— ACTIVITY —
Each record should appear again in the response exactly as it does in the original.

[Source texts of formatted documents]
+===+

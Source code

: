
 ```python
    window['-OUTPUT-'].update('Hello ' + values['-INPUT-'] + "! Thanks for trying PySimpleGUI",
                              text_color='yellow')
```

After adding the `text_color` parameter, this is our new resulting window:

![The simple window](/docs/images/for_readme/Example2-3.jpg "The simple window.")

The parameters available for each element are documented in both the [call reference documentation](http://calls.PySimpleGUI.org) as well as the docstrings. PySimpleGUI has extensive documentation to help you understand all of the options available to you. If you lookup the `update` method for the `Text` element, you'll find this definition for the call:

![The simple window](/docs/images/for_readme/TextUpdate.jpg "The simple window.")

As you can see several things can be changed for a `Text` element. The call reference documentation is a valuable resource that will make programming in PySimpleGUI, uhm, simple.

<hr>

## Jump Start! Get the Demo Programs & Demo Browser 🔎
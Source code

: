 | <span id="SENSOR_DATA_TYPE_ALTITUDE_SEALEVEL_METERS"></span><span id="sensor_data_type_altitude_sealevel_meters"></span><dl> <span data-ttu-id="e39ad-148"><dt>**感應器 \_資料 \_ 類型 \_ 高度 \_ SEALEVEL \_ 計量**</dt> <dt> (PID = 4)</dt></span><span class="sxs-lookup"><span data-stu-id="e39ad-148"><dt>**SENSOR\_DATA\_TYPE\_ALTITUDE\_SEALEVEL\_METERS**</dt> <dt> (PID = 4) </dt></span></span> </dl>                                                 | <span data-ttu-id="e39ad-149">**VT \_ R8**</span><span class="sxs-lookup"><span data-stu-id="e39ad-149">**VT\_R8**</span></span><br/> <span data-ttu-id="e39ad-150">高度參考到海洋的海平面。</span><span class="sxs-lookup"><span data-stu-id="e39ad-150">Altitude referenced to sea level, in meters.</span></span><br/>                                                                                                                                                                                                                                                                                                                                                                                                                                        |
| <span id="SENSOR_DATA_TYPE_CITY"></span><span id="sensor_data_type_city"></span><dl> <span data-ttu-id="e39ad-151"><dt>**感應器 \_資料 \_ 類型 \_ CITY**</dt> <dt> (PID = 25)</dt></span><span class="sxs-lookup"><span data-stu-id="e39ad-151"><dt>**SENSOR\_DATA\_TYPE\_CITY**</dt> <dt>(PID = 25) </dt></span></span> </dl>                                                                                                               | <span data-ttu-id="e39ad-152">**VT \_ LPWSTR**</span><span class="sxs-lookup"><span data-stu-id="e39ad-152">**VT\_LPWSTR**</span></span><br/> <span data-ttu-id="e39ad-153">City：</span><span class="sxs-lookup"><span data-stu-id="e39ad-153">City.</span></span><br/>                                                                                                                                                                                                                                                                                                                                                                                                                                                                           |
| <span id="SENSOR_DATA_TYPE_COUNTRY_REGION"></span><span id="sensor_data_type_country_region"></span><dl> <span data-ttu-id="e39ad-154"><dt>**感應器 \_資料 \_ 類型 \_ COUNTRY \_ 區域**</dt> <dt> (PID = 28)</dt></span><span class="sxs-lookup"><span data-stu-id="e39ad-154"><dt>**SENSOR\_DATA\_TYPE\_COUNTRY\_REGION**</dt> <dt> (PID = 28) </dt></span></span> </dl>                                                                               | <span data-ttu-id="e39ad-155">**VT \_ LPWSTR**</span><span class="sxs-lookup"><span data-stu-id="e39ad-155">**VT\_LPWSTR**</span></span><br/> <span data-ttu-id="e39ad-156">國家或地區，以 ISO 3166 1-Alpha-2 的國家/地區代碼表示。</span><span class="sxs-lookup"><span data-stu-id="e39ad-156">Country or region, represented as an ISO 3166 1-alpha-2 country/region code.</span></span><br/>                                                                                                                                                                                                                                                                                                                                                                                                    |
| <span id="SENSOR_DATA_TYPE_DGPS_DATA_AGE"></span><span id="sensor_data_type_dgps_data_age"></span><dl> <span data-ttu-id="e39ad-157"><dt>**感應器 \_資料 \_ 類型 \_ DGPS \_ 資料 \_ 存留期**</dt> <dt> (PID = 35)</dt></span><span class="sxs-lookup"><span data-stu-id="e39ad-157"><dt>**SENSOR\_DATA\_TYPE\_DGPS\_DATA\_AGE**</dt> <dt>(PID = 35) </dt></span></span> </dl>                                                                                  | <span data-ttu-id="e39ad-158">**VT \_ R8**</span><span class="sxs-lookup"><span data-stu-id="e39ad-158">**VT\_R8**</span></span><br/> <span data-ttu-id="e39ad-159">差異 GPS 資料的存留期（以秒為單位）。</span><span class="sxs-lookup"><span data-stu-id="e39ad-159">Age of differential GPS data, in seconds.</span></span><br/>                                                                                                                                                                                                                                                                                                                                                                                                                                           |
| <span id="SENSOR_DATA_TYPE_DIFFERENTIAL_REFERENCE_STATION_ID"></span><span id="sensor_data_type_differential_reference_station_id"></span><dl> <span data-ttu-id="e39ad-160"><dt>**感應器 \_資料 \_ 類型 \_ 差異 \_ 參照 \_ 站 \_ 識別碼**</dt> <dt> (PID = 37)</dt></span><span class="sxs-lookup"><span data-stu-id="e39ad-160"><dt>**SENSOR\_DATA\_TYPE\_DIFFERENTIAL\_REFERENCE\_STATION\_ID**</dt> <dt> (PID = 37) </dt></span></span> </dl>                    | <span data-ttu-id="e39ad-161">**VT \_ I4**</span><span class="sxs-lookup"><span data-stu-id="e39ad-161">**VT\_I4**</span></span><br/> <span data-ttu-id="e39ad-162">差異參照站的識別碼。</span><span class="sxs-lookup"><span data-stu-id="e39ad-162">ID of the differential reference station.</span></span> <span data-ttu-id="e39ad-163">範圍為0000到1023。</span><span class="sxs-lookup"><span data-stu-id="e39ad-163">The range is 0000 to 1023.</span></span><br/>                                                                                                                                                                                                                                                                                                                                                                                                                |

+===+

— SOLUTION —
Source code

:
 ```python
    window['-OUTPUT-'].update('Hello ' + values['-INPUT-'] + "! Thanks for trying PySimpleGUI",
                              text_color='yellow')
```

After adding the `text_color` parameter, this is our new resulting window:

![The simple window](/docs/images/for_readme/Example2-3.jpg "The simple window.")

The parameters available for each element are documented in both the [call reference documentation](http://calls.PySimpleGUI.org) as well as the docstrings. PySimpleGUI has extensive documentation to help you understand all of the options available to you. If you lookup the `update` method for the `Text` element, you'll find this definition for the call:

![The simple window](/docs/images/for_readme/TextUpdate.jpg "The simple window.")

As you can see several things can be changed for a `Text` element. The call reference documentation is a valuable resource that will make programming in PySimpleGUI, uhm, simple.

<hr>

## Jump Start! Get the Demo Programs & Demo Browser 🔎
Source code

: | <span id="SENSOR_DATA_TYPE_ALTITUDE_SEALEVEL_METERS"></span><span id="sensor_data_type_altitude_sealevel_meters"></span><dl> <span data-ttu-id="e39ad-148"><dt>**感應器 \_資料 \_ 類型 \_ 高度 \_ SEALEVEL \_ 計量**</dt> <dt> (PID = 4)</dt></span><span class="sxs-lookup"><span data-stu-id="e39ad-148"><dt>**SENSOR\_DATA\_TYPE\_ALTITUDE\_SEALEVEL\_METERS**</dt> <dt> (PID = 4) </dt></span></span> </dl>                                                 | <span data-ttu-id="e39ad-149">**VT \_ R8**</span><span class="sxs-lookup"><span data-stu-id="e39ad-149">**VT\_R8**</span></span><br/> <span data-ttu-id="e39ad-150">高度參考到海洋的海平面。</span><span class="sxs-lookup"><span data-stu-id="e39ad-150">Altitude referenced to sea level, in meters.</span></span><br/>                                                                                                                                                                                                                                                                                                                                                                                                                                        |
| <span id="SENSOR_DATA_TYPE_CITY"></span><span id="sensor_data_type_city"></span><dl> <span data-ttu-id="e39ad-151"><dt>**感應器 \_資料 \_ 類型 \_ CITY**</dt> <dt> (PID = 25)</dt></span><span class="sxs-lookup"><span data-stu-id="e39ad-151"><dt>**SENSOR\_DATA\_TYPE\_CITY**</dt> <dt>(PID = 25) </dt></span></span> </dl>                                                                                                               | <span data-ttu-id="e39ad-152">**VT \_ LPWSTR**</span><span class="sxs-lookup"><span data-stu-id="e39ad-152">**VT\_LPWSTR**</span></span><br/> <span data-ttu-id="e39ad-153">City：</span><span class="sxs-lookup"><span data-stu-id="e39ad-153">City.</span></span><br/>                                                                                                                                                                                                                                                                                                                                                                                                                                                                           |
| <span id="SENSOR_DATA_TYPE_COUNTRY_REGION"></span><span id="sensor_data_type_country_region"></span><dl> <span data-ttu-id="e39ad-154"><dt>**感應器 \_資料 \_ 類型 \_ COUNTRY \_ 區域**</dt> <dt> (PID = 28)</dt></span><span class="sxs-lookup"><span data-stu-id="e39ad-154"><dt>**SENSOR\_DATA\_TYPE\_COUNTRY\_REGION**</dt> <dt> (PID = 28) </dt></span></span> </dl>                                                                               | <span data-ttu-id="e39ad-155">**VT \_ LPWSTR**</span><span class="sxs-lookup"><span data-stu-id="e39ad-155">**VT\_LPWSTR**</span></span><br/> <span data-ttu-id="e39ad-156">國家或地區，以 ISO 3166 1-Alpha-2 的國家/地區代碼表示。</span><span class="sxs-lookup"><span data-stu-id="e39ad-156">Country or region, represented as an ISO 3166 1-alpha-2 country/region code.</span></span><br/>                                                                                                                                                                                                                                                                                                                                                                                                    |
| <span id="SENSOR_DATA_TYPE_DGPS_DATA_AGE"></span><span id="sensor_data_type_dgps_data_age"></span><dl> <span data-ttu-id="e39ad-157"><dt>**感應器 \_資料 \_ 類型 \_ DGPS \_ 資料 \_ 存留期**</dt> <dt> (PID = 35)</dt></span><span class="sxs-lookup"><span data-stu-id="e39ad-157"><dt>**SENSOR\_DATA\_TYPE\_DGPS\_DATA\_AGE**</dt> <dt>(PID = 35) </dt></span></span> </dl>                                                                                  | <span data-ttu-id="e39ad-158">**VT \_ R8**</span><span class="sxs-lookup"><span data-stu-id="e39ad-158">**VT\_R8**</span></span><br/> <span data-ttu-id="e39ad-159">差異 GPS 資料的存留期（以秒為單位）。</span><span class="sxs-lookup"><span data-stu-id="e39ad-159">Age of differential GPS data, in seconds.</span></span><br/>                                                                                                                                                                                                                                                                                                                                                                                                                                           |
| <span id="SENSOR_DATA_TYPE_DIFFERENTIAL_REFERENCE_STATION_ID"></span><span id="sensor_data_type_differential_reference_station_id"></span><dl> <span data-ttu-id="e39ad-160"><dt>**感應器 \_資料 \_ 類型 \_ 差異 \_ 參照 \_ 站 \_ 識別碼**</dt> <dt> (PID = 37)</dt></span><span class="sxs-lookup"><span data-stu-id="e39ad-160"><dt>**SENSOR\_DATA\_TYPE\_DIFFERENTIAL\_REFERENCE\_STATION\_ID**</dt> <dt> (PID = 37) </dt></span></span> </dl>                    | <span data-ttu-id="e39ad-161">**VT \_ I4**</span><span class="sxs-lookup"><span data-stu-id="e39ad-161">**VT\_I4**</span></span><br/> <span data-ttu-id="e39ad-162">差異參照站的識別碼。</span><span class="sxs-lookup"><span data-stu-id="e39ad-162">ID of the differential reference station.</span></span> <span data-ttu-id="e39ad-163">範圍為0000到1023。</span><span class="sxs-lookup"><span data-stu-id="e39ad-163">The range is 0000 to 1023.</span></span><br/>                                                                                                                                                                                                                                                                                                                                                                                                                |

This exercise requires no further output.